Background and Aims: Clonal haematopoiesis of indeterminate potential (CHIP) has been associated with cardiovascular risk, but its prognostic relevance and mechanistic role in coronary artery disease (CAD) remains incompletely understood. This study investigated the association between CHIP and all-cause mortality in CAD and explored the cellular and molecular mechanisms, focusing on TET2 mutations.

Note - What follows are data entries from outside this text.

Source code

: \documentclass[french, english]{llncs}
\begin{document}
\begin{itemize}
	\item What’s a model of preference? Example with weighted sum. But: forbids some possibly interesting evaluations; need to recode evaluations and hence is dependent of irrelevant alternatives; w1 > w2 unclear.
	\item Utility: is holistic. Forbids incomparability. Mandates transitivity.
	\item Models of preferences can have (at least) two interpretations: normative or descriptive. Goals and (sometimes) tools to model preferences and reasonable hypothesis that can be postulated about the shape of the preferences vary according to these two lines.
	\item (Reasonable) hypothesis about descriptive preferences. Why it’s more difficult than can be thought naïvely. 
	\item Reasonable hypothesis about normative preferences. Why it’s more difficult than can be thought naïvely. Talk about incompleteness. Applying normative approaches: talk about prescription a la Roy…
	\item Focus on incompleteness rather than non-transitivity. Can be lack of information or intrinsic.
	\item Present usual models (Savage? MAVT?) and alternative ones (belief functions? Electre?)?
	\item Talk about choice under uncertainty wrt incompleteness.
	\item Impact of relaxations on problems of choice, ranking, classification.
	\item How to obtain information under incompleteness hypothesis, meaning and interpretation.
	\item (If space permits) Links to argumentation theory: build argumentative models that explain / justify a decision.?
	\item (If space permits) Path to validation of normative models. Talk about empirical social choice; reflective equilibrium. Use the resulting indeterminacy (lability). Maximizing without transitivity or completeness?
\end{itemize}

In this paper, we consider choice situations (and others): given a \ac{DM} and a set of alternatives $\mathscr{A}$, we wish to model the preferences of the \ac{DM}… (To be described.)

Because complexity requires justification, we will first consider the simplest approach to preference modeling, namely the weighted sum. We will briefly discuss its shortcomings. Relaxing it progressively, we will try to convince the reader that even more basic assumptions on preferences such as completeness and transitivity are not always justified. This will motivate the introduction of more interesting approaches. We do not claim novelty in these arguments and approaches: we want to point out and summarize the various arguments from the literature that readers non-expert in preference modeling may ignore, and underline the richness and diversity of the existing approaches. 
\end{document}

Methods: Targeted deep sequencing of 13 CHIP driver genes in 8,612 patients with angiographically confirmed CAD was performed. Clonal haematopoiesis of indeterminate potential carriers (variant allele frequency ≥2%) were propensity-score matched 1:1 to non-carriers. Mortality was assessed over 3 years. Mechanistic insights were derived from post-mortem high- sensitivity plaque proteomics (MISSION), RNA sequencing from carotid plaques (Athero-Express), monocyte-derived macrophage transcriptomes (STARNET), and CRISPR/Cas9-generated TET2+/− macrophages in vitro.

Results: Clonal haematopoiesis of indeterminate potential was associated with increased 3-year mortality (hazard ratio 1.39, 95% conf idence interval 1.16–1.65, P < 0.001) in 2,389 matched pairs. Mutations in TET2, ASXL1, DNMT3A, JAK2, PPM1D, SF3B1, SRSF2, and U2AF1 individually conferred higher mortality risk. In human plaques, CHIP mutations were found in lesional macrophages. TET2 CHIP carriers showed increased necrotic core size, inflammation, and reduced plaque stability. Multi-omics profiling revealed up-regulation of lipid metabolism and inflammatory pathways. TET2+/− macrophages exhibited increased LDLR expression and lipid uptake, linked to enhanced chromatin accessibility at the LDLR promoter. These findings were confirmed in carotid plaques, which showed increased LDLR and inflammasome-related gene expression in TET2 CHIP carriers.

Conclusions: Clonal haematopoiesis of indeterminate potential is a predictor of mortality in CAD patients. TET2 mutations promote a pro-atherogenic macrophage phenotype via LDLR up-regulation and inflammatory activation, linking epigenetic dysregulation to adverse outcomes in CAD.